YOUR INSTRUCTIONS:
Using the listing below, retype exactly the lines starting at the one with "Good. Piracy is" and ending at the one with "Will the Internet", and include both.

MATERIAL TO PROCESS:
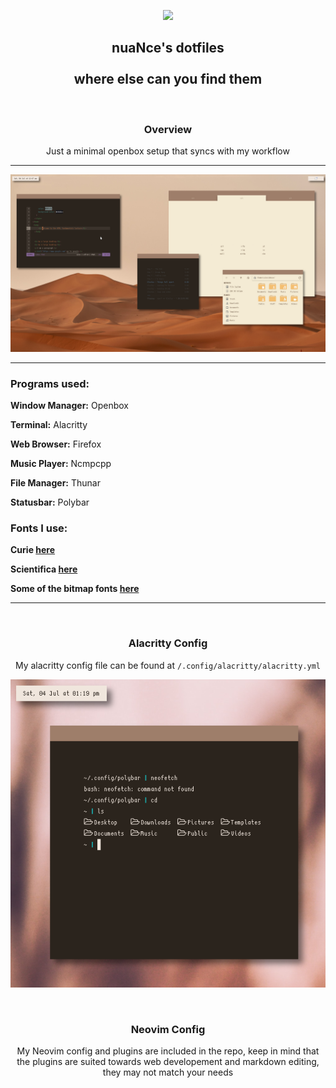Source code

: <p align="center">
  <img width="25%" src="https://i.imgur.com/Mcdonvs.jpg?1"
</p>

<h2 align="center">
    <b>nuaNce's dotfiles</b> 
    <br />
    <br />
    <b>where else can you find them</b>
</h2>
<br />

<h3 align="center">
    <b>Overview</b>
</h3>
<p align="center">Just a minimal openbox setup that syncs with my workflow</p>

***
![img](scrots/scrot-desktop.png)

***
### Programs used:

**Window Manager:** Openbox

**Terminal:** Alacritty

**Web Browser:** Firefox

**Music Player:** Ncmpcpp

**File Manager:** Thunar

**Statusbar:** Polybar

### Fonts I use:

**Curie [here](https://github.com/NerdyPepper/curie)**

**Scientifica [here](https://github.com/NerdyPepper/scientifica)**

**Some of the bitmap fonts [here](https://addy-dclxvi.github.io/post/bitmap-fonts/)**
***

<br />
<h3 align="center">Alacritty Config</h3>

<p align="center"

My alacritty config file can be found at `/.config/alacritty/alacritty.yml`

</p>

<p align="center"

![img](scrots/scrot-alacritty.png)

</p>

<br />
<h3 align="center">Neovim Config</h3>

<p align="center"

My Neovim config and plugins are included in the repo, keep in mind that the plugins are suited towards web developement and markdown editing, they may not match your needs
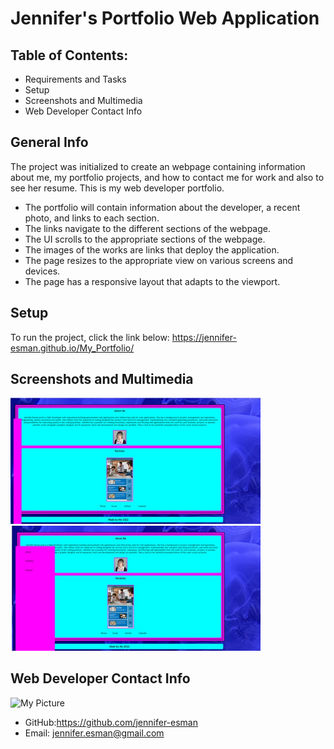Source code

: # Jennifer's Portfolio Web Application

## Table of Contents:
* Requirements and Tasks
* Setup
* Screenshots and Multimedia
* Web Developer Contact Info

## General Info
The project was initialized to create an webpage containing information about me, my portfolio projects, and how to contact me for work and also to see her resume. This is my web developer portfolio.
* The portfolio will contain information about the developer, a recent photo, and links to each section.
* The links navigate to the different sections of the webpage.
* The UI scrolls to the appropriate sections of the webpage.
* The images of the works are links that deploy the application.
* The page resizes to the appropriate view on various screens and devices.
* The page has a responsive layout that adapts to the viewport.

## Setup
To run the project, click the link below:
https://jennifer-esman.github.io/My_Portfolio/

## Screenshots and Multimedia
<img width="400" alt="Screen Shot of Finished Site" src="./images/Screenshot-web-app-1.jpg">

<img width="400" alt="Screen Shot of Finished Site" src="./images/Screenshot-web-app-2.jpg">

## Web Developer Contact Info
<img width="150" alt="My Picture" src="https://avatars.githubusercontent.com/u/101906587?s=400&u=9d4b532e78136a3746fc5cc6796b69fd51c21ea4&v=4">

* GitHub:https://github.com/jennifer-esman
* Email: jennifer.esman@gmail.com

---

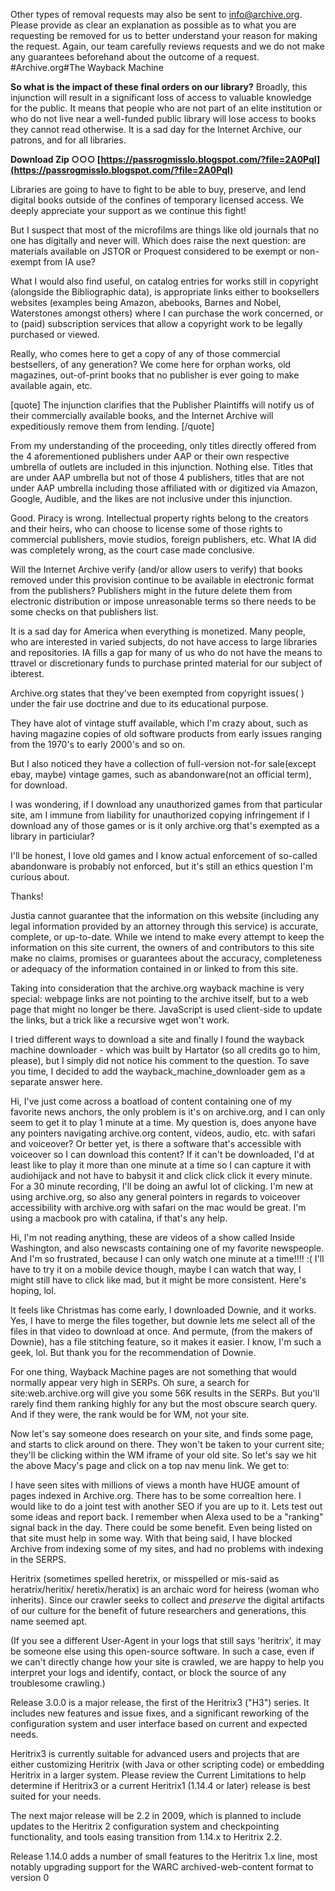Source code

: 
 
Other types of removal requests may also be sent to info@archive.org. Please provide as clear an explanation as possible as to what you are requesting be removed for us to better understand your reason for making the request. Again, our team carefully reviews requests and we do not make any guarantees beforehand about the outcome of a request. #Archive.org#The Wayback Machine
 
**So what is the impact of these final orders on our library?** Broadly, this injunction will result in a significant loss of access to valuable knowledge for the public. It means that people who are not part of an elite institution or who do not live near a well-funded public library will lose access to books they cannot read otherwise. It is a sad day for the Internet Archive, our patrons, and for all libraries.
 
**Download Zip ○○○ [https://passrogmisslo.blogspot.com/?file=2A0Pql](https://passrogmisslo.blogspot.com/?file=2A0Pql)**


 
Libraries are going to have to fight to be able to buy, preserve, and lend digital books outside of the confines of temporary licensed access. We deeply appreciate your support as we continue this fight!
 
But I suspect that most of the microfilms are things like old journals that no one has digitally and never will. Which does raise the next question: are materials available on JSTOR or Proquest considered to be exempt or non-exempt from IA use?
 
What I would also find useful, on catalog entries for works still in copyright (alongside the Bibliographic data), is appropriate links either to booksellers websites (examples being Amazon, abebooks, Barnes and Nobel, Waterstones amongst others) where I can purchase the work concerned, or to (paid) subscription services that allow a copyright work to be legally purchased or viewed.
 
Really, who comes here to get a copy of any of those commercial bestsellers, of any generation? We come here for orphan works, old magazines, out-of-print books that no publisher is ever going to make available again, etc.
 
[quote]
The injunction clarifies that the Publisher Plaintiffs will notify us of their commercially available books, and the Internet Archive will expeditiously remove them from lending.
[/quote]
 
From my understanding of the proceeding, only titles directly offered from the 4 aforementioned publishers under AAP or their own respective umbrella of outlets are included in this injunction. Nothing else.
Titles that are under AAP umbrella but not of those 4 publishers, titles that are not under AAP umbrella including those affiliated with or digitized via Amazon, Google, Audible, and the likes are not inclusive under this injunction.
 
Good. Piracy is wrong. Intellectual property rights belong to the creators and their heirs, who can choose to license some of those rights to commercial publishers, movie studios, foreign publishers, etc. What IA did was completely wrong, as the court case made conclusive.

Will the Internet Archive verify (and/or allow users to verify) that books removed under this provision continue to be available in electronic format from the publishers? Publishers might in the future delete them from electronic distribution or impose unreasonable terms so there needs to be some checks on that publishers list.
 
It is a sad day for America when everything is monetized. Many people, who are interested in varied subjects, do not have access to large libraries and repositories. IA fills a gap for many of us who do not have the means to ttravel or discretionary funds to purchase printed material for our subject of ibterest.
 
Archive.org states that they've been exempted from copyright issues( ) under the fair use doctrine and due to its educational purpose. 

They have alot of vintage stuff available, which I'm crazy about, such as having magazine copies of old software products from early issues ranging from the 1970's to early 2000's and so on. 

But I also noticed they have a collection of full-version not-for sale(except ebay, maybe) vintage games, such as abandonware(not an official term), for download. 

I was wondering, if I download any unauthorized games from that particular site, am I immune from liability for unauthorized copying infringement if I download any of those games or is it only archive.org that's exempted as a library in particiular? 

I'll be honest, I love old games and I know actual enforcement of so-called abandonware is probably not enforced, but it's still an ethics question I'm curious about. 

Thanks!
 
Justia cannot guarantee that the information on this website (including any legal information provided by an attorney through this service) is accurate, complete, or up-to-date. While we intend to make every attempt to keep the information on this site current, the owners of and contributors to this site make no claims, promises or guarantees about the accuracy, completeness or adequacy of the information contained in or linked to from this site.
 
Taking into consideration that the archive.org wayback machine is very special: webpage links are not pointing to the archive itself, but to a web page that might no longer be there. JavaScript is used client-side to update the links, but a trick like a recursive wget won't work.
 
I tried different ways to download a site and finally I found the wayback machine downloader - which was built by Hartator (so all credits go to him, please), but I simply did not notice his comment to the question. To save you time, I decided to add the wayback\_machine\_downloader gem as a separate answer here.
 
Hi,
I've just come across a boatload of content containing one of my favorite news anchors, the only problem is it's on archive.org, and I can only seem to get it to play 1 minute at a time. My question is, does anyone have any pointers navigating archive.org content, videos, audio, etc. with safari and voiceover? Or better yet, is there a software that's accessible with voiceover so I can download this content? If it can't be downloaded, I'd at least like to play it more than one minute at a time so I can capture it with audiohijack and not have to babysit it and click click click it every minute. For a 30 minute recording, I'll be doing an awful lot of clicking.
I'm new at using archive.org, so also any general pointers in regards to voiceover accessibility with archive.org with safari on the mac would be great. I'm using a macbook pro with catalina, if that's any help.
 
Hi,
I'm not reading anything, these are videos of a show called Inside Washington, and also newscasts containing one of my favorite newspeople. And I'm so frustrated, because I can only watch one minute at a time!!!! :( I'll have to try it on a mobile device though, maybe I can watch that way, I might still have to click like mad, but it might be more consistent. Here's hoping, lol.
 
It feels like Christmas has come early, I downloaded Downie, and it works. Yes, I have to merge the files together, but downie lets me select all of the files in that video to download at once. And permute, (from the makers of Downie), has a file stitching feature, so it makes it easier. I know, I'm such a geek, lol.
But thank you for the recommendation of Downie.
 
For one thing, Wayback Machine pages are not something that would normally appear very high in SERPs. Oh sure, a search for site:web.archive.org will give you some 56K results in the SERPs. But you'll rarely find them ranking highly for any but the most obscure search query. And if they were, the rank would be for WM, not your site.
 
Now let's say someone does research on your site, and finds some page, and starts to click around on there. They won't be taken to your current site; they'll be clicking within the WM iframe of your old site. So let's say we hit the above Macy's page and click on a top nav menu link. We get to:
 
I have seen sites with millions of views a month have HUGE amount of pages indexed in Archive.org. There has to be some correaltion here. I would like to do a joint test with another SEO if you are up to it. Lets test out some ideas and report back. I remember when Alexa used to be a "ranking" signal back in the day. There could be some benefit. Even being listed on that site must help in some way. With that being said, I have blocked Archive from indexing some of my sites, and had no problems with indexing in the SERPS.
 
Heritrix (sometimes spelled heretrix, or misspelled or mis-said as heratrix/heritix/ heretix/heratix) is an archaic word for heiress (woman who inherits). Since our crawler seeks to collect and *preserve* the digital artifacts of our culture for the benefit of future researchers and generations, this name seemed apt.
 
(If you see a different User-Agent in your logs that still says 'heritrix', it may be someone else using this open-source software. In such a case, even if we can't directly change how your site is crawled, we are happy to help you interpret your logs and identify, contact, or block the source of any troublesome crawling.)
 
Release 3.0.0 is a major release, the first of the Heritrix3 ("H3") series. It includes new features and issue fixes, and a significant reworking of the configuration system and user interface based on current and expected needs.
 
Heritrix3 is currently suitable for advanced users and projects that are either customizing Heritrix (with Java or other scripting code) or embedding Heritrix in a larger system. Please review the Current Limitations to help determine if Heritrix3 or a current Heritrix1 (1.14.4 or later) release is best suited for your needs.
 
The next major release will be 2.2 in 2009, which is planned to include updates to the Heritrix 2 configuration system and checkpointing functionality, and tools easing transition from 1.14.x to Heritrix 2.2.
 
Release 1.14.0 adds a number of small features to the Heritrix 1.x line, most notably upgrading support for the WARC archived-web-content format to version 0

* * *

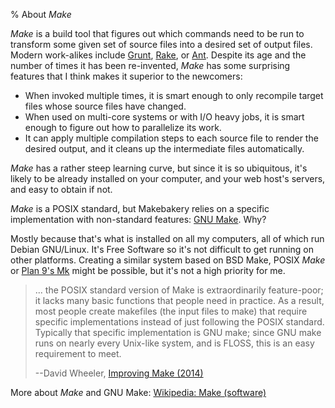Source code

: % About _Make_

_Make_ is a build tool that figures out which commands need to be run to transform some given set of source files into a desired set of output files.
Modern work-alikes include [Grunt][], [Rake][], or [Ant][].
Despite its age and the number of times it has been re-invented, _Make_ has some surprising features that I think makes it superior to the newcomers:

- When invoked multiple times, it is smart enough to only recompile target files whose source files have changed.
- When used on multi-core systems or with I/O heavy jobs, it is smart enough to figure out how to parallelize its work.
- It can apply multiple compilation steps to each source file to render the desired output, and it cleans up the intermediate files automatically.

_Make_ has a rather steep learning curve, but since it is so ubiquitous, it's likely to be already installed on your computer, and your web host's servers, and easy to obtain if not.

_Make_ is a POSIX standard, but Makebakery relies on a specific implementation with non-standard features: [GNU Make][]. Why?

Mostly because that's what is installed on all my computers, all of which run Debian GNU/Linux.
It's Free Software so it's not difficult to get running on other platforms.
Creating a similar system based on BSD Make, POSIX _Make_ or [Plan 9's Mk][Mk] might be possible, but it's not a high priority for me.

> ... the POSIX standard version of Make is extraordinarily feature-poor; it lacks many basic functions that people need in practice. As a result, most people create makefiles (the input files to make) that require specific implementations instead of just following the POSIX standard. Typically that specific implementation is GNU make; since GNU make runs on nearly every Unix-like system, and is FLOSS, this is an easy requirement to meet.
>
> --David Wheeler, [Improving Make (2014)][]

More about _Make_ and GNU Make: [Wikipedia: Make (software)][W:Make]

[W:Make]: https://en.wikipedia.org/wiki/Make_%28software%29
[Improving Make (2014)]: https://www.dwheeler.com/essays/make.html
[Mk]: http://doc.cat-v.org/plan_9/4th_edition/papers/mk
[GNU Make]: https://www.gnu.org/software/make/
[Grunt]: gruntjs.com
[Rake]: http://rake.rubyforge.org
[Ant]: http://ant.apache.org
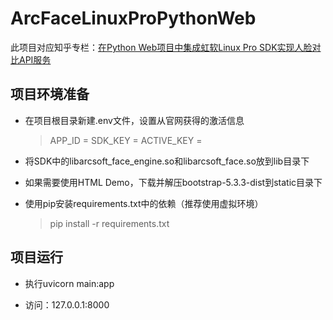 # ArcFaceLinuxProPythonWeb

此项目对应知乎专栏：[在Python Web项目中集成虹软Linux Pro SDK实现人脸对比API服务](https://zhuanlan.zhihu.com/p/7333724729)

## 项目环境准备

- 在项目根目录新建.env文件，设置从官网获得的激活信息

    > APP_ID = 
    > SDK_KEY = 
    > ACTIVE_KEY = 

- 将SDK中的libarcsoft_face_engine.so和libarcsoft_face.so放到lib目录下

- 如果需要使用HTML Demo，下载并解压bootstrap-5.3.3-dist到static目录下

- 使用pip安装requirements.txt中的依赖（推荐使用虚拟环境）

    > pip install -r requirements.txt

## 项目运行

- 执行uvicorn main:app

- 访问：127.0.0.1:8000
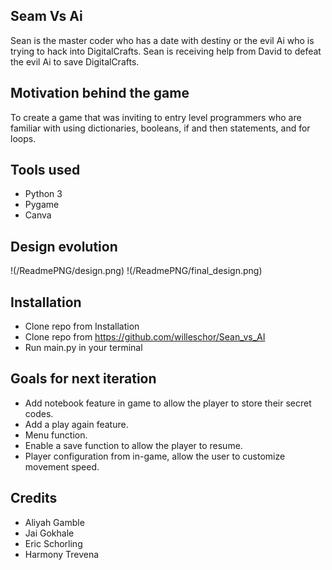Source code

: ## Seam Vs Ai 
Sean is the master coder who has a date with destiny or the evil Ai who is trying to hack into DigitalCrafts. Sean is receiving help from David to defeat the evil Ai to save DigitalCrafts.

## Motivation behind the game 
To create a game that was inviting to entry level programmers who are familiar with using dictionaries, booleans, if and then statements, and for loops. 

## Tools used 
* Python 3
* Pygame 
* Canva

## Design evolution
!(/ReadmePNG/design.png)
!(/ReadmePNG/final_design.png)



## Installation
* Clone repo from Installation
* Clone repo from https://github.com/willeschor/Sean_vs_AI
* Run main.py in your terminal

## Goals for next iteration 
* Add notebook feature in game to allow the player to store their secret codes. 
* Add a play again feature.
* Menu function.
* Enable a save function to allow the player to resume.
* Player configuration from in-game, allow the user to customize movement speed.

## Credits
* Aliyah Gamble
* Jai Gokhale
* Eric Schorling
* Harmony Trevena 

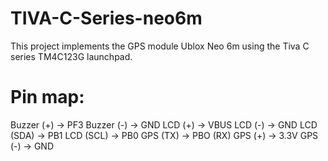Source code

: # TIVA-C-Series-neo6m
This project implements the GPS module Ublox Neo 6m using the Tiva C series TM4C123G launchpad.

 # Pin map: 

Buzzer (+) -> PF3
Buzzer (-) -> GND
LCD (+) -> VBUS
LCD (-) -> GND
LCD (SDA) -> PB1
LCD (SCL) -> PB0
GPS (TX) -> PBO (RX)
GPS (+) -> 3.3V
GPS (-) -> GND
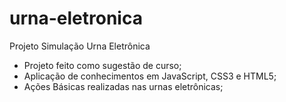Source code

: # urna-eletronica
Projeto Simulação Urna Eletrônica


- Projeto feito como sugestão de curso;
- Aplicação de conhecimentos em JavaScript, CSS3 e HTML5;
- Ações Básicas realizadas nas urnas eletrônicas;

WRITTEN REPLY:
Good. Piracy is wrong. Intellectual property rights belong to the creators and their heirs, who can choose to license some of those rights to commercial publishers, movie studios, foreign publishers, etc. What IA did was completely wrong, as the court case made conclusive.

Will the Internet Archive verify (and/or allow users to verify) that books removed under this provision continue to be available in electronic format from the publishers? Publishers might in the future delete them from electronic distribution or impose unreasonable terms so there needs to be some checks on that publishers list.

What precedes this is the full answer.